- Developer: Inti Creates
- Publisher: Inti Creates
- Series: Gunvolt
- Platforms: Nintendo Switch; PlayStation 4; Windows; Xbox One;
- Release: PS4, Switch, WindowsWW: 26 September 2019; Xbox OneWW: 19 December 2019;
- Genre: Action
- Mode: Single-player

= Gunvolt Chronicles: Luminous Avenger iX =

 is a 2019 action game developed and published by Inti Creates. The game is a sequel to Azure Striker Gunvolt (2014), starring Copen from Azure Striker Gunvolt 2 (2016), but does not continue the storyline from the latter, set in a parallel universe with a new plot focusing on Copon's mission to defeat the superpowered humans that oppress the common folk.

The game was released on 26 September 2019 for Nintendo Switch, PlayStation 4, Windows, and Xbox One. It received generally positive reviews.
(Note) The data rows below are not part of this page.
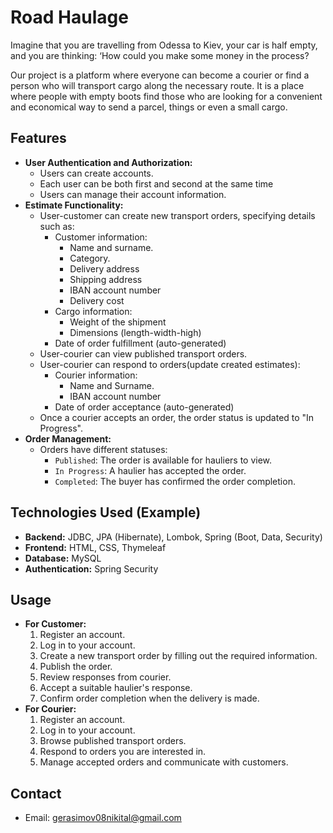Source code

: # Road Haulage

Imagine that you are travelling from Odessa to Kiev, your car is half empty, and you are thinking: 
‘How could you make some money in the process?

Our project is a platform where everyone can become a courier or find a person 
who will transport cargo along the necessary route. 
It is a place where people with empty boots find those who are looking for a 
convenient and economical way to send a parcel, things or even a small cargo.

## Features

*   **User Authentication and Authorization:**
    *   Users can create accounts.
    *   Each user can be both first and second at the same time
    *   Users can manage their account information.
* **Estimate Functionality:**
    * User-customer can create new transport orders, specifying details such as:
        * Customer information:
            * Name and surname.
            * Category.
            * Delivery address
            * Shipping address
            * IBAN account number
            * Delivery cost
        * Cargo information:
            * Weight of the shipment
            * Dimensions (length-width-high)
        * Date of order fulfillment (auto-generated)
    *   User-courier can view published transport orders.
    *   User-courier can respond to orders(update created estimates):
        * Courier information:
            * Name and Surname.
            * IBAN account number
        * Date of order acceptance (auto-generated)
    *   Once a courier accepts an order, the order status is updated to "In Progress".
*   **Order Management:**
    *   Orders have different statuses:
        *   `Published`: The order is available for hauliers to view.
        *   `In Progress`: A haulier has accepted the order.
        *   `Completed`: The buyer has confirmed the order completion.

## Technologies Used (Example)

*   **Backend:** JDBC, JPA (Hibernate), Lombok, Spring (Boot, Data, Security)
*   **Frontend:** HTML, CSS, Thymeleaf
*   **Database:** MySQL
*   **Authentication:** Spring Security

## Usage

*   **For Customer:**
    1.  Register an account.
    2.  Log in to your account.
    3.  Create a new transport order by filling out the required information.
    4.  Publish the order.
    5.  Review responses from courier.
    6.  Accept a suitable haulier's response.
    7.  Confirm order completion when the delivery is made.
*   **For Courier:**
    1.  Register an account.
    2.  Log in to your account.
    3.  Browse published transport orders.
    4.  Respond to orders you are interested in.
    5.  Manage accepted orders and communicate with customers.

## Contact

* Email: gerasimov08nikital@gmail.com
It was followed by Gunvolt Chronicles: Luminous Avenger iX 2 (2022), and will be succeeded by upcoming game Gunvolt Chronicles: Luminous Avenger iX 3. It was re-released as part of the 2026 compilation Gunvolt Chronicles: Luminous Avenger iX 1+2 Dual Collection.

==Plot==
In the near future, the majority of humanity have become "Adepts", people who possess supernatural powers known as Septimas. Humans who do not have Septimas are labelled "Minos" and get executed by Sumeragi, a national organization. Copen objects to Sumeragi's methods and tries to defend the humans.

==Gameplay==
Gunvolt Chronicles: Luminous Avenger iX is a side-scrolling action game that plays similarly to the Mega Man series. The player controls Copen, who can attack enemies with a blaster weapon and SP Skill abilities. Copen is alongside his AI partner Lola, who allows him to use unlockable EX Weapons. An important element of Copen's offensive moves is the air combo system. Copen can lock on an enemy by dashing into them, which will open for a combination of homing shots.

==Development and release==
Gunvolt Chronicles: Luminous Avenger iX was developed by Inti Creates. It was announced in May 2018 at BitSummit. The game was released on 26 September 2019 for Nintendo Switch, PlayStation 4, and Windows. Limited Run Games published physical copies of the standard edition and collector's edition for Nintendo Switch and PlayStation 4.

==Reception==

Gunvolt Chronicles: Luminous Avenger iX received "generally favorable" reviews for the Nintendo Switch version according to review aggregator Metacritic. 88% of the critics recommended the game according to OpenCritic.

Aggregate scores
| Aggregator | Score |
|---|---|
| Metacritic | 81/100 |
| OpenCritic | 88% |

Review scores
| Publication | Score |
|---|---|
| Destructoid | 8/10 |
| Nintendo Life | 8/10 |
| Nintendo World Report | 8.5/10 |
| Nintendo Force | 8.5/10 |

==Sequels==
The game was followed by Gunvolt Chronicles: Luminous Avenger iX 2 and Gunvolt Chronicles: Luminous Avenger iX 3. It was included the compilation Gunvolt Chronicles: Luminous Avenger iX 1+2 Dual Collection with Luminous Avenger iX 2. The compilation was released on 9 July 2026 for PlayStation 5, Nintendo Switch, Nintendo Switch 2, and Windows.